======== INPUT DATA ========
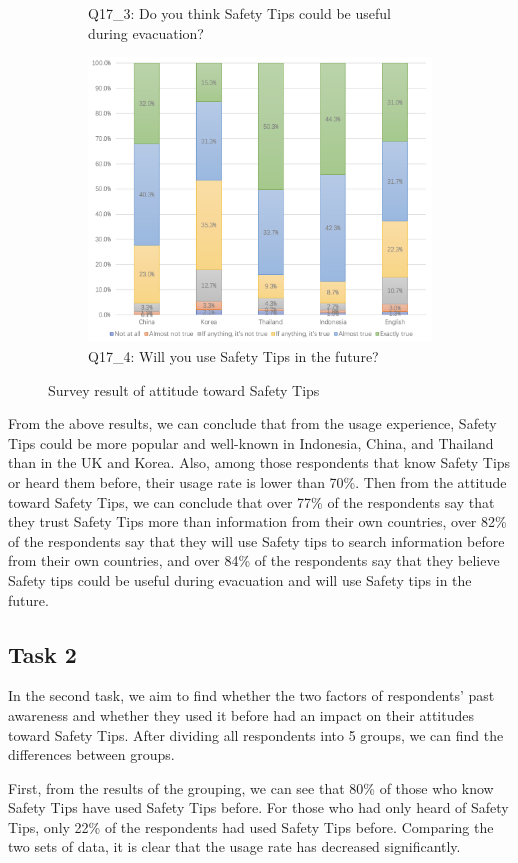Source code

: \begin{figure}[h]
\begin{subfigure}{0.48\textwidth}
  \centering
  \caption{Q17\_3: Do you think Safety Tips could be useful during evacuation?}
  \label{fig17}
  \end{subfigure}\hfill
  \begin{subfigure}{0.48\textwidth}
  \includegraphics[width=0.6\linewidth]{Figure/Figure18.jpg}
  \centering
  \caption{Q17\_4: Will you use Safety Tips in the future?}
  \label{fig18}
  \end{subfigure}
  \caption{Survey result of attitude toward Safety Tips}
\end{figure}



From the above results, we can conclude that from the usage experience, Safety Tips could be more popular and well-known in Indonesia, China, and Thailand than in the UK and Korea. Also, among those respondents that know Safety Tips or heard them before, their usage rate is lower than 70\%. Then from the attitude toward Safety Tips, we can conclude that over 77\% of the respondents say that they trust Safety Tips more than information from their own countries, over 82\% of the respondents say that they will use Safety tips to search information before from their own countries, and over 84\% of the respondents say that they believe Safety tips could be useful during evacuation and will use Safety tips in the future.


\subsection{Task 2}
In the second task, we aim to find whether the two factors of respondents' past awareness and whether they used it before had an impact on their attitudes toward Safety Tips. After dividing all respondents into 5 groups, we can find the differences between groups. 

First, from the results of the grouping, we can see that 80\% of those who know Safety Tips have used Safety Tips before. For those who had only heard of Safety Tips, only 22\% of the respondents had used Safety Tips before. Comparing the two sets of data, it is clear that the usage rate has decreased significantly.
========
WHAT THE EXERCISE ASKS :: Using the material above, transcribe exactly the lines from the line with "From the above" to the line with "In the second"; both count, and nothing else goes in.

REPLY TO THE EXERCISE ::
From the above results, we can conclude that from the usage experience, Safety Tips could be more popular and well-known in Indonesia, China, and Thailand than in the UK and Korea. Also, among those respondents that know Safety Tips or heard them before, their usage rate is lower than 70\%. Then from the attitude toward Safety Tips, we can conclude that over 77\% of the respondents say that they trust Safety Tips more than information from their own countries, over 82\% of the respondents say that they will use Safety tips to search information before from their own countries, and over 84\% of the respondents say that they believe Safety tips could be useful during evacuation and will use Safety tips in the future.


\subsection{Task 2}
In the second task, we aim to find whether the two factors of respondents' past awareness and whether they used it before had an impact on their attitudes toward Safety Tips. After dividing all respondents into 5 groups, we can find the differences between groups. 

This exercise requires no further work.